Peter Marki-Zay, a conservative provincial mayor, looks set to challenge Hungarian Prime Minister Viktor Orban at an election next year after taking a lead in an opposition primary vote Sunday, according to partial results.

Marki-Zay, a practising Catholic and father-of-seven, led Klara Dobrev, an MEP with the leftist Democratic Coalition party (DK) by a margin of 60-40 percent in a second-round run-off, with around half the results declared.

The primary was designed by a six-party opposition alliance formed last year in an effort to combat a mainly first-past-the-post election system that favours Orban and his ruling right-wing Fidesz party.

The vote, Hungary's first ever primary contest, aimed at selecting just one contender to oppose Orban -- as well as single candidates in each constituency to go up against Fidesz -- in the election due next April.

Opinion polls have put the opposition alliance neck-and-neck with Fidesz, and Marki-Zay best-placed to defeat the nationalist premier.

After the first primary round last month that saw more than 600,000 people take part, Marki-Zay and Dobrev were the final candidates battling it out.

Marki-Zay, 49, came third in the first round but persuaded the runner-up -- liberal Budapest mayor Gergely Karacsony, who had been the favourite -- to withdraw and endorse him in the run-off.

During the campaign he argued that only he can appeal to both leftist voters and conservatives tired of Orban's often divisive policies such as anti-immigration and anti-LGBTQ drives.

Ballot counting was already underway on Sunday afternoon in the race to challenge Viktor Orban
Ballot counting was already underway on Sunday afternoon in the race to challenge Viktor Orban AFP / Attila KISBENEDEK

An economist and engineer who lived in the US and Canada for five years, Marki-Zay grabbed national attention in 2018 when he won the mayoralty in the small city of Hodmezovasarhely.

Although the southern city with a population of 44,000 had been a Fidesz stronghold for decades, he rallied cross-party support in what he called the blueprint for opposition success nationwide.

Despite having no party machinery or significant funding, Marki-Zay was also boosted during the primary race by support from younger voters open to his anti-elite and anti-corruption messages.

Dobrev, a vice president of the European Parliament since 2019 and vying to become Hungary's first woman prime minister, emphasised her greater experience and accused her rival of "unsuitability" for the top job.

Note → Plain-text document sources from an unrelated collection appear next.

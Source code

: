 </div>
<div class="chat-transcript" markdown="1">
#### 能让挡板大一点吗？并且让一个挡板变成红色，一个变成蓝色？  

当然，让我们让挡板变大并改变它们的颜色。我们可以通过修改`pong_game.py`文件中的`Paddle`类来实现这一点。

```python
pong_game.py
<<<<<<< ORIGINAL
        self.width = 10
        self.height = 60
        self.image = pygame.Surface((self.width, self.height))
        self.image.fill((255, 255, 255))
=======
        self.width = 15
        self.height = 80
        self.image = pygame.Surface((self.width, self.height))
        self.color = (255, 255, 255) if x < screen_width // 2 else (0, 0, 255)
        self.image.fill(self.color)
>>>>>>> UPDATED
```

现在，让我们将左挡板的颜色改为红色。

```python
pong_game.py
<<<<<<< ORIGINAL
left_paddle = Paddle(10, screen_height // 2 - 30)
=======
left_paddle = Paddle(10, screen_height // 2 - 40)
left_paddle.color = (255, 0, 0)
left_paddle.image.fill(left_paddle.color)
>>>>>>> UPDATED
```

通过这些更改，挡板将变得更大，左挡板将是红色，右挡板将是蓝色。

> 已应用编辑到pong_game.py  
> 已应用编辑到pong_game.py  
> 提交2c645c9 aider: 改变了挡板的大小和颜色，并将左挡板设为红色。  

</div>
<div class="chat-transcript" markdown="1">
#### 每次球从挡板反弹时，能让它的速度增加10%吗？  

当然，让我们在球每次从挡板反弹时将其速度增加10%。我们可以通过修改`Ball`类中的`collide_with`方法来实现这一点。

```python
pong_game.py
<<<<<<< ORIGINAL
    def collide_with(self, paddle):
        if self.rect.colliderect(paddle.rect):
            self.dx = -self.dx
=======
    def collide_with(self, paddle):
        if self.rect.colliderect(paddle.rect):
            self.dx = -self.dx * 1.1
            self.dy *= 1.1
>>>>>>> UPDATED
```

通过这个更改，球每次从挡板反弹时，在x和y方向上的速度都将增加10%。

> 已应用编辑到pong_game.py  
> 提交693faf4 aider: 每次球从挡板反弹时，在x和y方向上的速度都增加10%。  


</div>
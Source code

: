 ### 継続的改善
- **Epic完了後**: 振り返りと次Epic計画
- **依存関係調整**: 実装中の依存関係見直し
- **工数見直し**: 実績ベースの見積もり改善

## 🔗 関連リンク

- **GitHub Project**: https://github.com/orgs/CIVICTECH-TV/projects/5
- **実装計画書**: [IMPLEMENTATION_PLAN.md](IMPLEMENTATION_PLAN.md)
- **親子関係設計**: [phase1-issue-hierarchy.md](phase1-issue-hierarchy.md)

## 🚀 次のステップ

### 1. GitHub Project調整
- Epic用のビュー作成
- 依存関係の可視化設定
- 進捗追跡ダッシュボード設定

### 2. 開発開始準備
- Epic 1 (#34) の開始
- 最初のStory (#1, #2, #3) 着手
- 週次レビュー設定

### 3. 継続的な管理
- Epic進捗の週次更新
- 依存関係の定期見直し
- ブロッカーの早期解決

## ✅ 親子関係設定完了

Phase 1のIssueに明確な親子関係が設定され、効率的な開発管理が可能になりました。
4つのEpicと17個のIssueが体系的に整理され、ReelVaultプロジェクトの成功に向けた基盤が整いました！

But polls indicated the mother-of-three's weakness was her husband, former prime minister Ferenc Gyurcsany, who admitted lying in 2006 during a leaked private speech and has been relentlessly attacked by Orban ever since.

With the backing of DK, Hungary's largest opposition party headed by Gyurcsany, Dobrev, 49, won the primary's first round but fell short of an outright majority that would have won her the candidacy without a run-off.

After a bruising run-off with accusations thrown between the pair, Marki-Zay said Sunday during the vote count that "we want to reassure everyone that unity within the opposition is vital for both of us".

The primaries were called an "amazing success" by organisers, mobilising over 800,000 voters in total, almost 10 percent of the electorate in the 9.8 million population EU member.

"That's a lot of people even compared to countries with a long tradition of primaries, unlike Hungary where this has never happened before," Marta V. Naszaly, a Budapest district mayor who volunteered to count votes, told AFP Sunday.

"It gives legitimacy, the opposition will have candidates in next year's election who have a chance to change the government," she said.